[Data extracted from a collection]
• • •

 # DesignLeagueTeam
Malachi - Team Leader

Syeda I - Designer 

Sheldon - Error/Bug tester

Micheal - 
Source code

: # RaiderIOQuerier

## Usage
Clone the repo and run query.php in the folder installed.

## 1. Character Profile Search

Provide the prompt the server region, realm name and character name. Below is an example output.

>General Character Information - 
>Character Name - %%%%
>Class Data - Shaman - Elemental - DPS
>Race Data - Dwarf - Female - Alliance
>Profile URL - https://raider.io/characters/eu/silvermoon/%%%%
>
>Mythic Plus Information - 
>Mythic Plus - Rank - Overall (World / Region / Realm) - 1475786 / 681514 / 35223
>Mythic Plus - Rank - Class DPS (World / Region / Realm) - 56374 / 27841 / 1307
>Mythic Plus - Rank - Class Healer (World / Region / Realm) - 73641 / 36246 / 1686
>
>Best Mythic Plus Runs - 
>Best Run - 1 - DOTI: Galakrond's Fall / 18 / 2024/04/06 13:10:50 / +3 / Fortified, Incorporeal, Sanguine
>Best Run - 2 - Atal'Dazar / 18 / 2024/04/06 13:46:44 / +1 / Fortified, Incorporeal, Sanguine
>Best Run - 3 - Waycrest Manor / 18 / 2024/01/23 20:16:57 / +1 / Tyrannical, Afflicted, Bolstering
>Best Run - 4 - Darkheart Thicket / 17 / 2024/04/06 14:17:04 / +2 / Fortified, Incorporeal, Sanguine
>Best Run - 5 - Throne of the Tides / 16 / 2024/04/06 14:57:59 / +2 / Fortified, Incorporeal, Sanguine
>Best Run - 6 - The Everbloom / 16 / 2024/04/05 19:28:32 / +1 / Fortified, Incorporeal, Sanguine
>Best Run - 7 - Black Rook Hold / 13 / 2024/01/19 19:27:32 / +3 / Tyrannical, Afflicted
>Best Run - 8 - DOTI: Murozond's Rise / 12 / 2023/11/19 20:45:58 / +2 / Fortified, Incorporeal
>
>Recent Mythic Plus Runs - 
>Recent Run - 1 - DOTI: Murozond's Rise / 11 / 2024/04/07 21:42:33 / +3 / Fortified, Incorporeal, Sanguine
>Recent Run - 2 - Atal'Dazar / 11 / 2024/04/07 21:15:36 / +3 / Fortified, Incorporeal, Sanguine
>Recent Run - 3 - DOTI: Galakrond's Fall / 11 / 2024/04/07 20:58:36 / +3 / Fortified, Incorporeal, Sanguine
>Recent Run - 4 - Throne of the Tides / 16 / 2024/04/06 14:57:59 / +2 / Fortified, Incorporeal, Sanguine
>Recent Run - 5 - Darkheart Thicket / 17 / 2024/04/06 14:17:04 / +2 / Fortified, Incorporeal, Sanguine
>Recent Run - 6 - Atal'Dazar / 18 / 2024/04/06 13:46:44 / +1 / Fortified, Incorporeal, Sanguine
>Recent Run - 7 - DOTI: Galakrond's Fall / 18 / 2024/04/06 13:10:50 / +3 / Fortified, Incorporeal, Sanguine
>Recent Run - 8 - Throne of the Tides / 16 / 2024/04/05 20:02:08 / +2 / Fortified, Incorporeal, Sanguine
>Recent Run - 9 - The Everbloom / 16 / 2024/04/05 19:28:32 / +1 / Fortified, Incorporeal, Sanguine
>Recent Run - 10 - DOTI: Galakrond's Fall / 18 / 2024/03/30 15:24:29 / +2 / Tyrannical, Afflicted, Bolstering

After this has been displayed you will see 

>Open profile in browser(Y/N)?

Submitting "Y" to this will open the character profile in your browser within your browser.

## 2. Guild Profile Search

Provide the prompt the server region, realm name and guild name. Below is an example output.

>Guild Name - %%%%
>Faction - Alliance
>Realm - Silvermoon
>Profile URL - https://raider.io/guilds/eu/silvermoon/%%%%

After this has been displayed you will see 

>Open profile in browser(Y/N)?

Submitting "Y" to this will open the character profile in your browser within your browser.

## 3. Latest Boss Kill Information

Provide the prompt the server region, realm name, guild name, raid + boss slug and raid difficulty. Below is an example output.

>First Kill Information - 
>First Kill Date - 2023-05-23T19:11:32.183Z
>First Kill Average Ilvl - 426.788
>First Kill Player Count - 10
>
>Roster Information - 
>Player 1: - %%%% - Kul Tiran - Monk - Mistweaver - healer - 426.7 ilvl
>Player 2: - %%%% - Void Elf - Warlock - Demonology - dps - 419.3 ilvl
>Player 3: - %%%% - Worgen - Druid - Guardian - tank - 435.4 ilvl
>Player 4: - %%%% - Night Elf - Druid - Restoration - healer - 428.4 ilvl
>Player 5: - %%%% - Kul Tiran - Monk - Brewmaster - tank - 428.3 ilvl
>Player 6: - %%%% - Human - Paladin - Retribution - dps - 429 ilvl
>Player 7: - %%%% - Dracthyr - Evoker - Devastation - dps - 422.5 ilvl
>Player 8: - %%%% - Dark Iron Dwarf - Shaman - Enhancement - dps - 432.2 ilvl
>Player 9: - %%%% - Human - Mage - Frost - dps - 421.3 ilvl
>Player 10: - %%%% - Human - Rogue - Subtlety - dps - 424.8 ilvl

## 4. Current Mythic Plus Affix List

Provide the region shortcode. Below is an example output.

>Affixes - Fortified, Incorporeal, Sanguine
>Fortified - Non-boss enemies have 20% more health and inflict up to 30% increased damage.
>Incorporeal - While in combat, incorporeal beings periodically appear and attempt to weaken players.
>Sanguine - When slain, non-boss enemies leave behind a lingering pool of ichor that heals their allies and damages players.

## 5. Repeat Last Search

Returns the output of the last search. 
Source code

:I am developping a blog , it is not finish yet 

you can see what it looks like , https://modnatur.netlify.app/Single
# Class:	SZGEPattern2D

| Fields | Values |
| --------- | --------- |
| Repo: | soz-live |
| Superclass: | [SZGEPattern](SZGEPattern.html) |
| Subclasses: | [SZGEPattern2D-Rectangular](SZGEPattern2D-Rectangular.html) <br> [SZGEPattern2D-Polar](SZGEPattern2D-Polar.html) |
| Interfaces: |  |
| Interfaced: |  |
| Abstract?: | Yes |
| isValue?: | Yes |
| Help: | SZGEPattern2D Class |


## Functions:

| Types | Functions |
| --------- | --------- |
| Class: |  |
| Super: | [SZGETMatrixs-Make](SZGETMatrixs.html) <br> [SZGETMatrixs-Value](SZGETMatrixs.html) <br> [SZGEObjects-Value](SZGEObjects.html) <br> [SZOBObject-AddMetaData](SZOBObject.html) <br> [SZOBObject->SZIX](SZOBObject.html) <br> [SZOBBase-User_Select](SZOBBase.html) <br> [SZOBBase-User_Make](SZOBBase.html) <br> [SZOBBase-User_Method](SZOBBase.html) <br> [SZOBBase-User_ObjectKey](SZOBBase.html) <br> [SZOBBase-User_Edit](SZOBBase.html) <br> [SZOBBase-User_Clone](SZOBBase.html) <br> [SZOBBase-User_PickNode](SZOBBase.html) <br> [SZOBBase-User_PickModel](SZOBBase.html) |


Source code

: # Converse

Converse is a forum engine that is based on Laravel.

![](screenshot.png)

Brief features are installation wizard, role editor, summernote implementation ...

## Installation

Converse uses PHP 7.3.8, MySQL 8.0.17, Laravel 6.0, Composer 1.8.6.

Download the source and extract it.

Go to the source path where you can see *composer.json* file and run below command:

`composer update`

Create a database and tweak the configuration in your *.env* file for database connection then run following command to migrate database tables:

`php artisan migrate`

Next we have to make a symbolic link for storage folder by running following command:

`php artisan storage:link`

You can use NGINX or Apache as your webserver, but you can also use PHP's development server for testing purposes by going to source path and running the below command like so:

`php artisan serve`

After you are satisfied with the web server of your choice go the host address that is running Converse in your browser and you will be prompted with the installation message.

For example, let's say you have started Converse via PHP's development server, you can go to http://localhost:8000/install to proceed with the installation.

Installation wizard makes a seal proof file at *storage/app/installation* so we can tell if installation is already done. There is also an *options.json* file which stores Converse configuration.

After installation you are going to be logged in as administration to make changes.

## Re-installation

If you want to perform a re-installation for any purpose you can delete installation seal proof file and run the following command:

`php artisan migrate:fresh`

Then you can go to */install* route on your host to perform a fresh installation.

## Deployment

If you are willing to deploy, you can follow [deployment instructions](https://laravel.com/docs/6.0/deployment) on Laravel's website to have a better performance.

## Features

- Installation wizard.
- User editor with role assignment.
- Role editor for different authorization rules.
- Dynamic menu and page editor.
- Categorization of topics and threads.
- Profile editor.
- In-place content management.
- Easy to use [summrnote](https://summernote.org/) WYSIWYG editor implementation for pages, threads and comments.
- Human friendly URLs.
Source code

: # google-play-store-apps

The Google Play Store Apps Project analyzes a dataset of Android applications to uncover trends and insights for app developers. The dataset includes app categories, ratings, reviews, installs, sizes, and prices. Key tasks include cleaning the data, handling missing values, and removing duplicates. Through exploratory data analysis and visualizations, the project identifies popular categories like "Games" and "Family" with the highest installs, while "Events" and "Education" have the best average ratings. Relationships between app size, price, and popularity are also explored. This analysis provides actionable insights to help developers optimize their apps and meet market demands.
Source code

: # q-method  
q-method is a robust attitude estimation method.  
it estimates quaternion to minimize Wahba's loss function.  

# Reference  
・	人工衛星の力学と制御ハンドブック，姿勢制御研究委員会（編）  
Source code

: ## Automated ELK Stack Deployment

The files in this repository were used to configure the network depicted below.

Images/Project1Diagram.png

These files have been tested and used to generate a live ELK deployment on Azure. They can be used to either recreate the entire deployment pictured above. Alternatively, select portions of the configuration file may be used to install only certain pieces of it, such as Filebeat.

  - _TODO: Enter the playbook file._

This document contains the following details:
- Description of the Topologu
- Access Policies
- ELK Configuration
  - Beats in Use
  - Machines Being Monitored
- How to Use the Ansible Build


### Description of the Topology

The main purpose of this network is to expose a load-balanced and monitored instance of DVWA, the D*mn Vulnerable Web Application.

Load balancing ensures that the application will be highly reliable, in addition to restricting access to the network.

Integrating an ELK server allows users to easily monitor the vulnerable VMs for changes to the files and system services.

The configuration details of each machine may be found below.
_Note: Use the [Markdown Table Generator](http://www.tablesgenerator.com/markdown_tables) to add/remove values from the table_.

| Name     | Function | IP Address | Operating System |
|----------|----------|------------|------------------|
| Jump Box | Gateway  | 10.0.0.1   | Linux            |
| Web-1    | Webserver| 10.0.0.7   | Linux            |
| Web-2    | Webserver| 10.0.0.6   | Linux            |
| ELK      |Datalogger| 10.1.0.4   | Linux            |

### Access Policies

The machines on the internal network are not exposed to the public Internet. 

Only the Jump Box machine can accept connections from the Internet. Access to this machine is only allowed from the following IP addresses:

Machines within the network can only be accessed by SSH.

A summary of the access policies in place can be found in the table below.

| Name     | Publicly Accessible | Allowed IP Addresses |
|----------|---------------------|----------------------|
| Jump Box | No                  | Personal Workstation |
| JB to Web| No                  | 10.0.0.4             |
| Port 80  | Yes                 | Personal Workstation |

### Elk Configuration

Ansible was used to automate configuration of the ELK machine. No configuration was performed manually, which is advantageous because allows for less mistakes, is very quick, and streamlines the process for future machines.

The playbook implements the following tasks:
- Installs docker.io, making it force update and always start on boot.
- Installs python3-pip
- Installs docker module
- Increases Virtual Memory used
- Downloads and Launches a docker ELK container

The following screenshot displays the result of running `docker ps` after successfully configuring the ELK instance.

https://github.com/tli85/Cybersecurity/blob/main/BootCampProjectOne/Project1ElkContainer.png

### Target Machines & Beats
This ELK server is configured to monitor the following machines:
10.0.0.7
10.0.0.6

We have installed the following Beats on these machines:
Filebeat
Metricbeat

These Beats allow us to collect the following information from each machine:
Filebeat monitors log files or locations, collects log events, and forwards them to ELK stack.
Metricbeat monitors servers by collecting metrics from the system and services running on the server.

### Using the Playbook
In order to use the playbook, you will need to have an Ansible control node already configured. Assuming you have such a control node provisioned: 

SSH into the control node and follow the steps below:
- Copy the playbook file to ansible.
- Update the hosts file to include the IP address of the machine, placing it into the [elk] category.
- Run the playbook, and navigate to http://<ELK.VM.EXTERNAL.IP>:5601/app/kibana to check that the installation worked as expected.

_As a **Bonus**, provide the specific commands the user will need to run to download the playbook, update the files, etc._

• • •

Problem details:
Count the lines above in which the string "Kill" occurs, and write the number with no other text.

The completed task:
5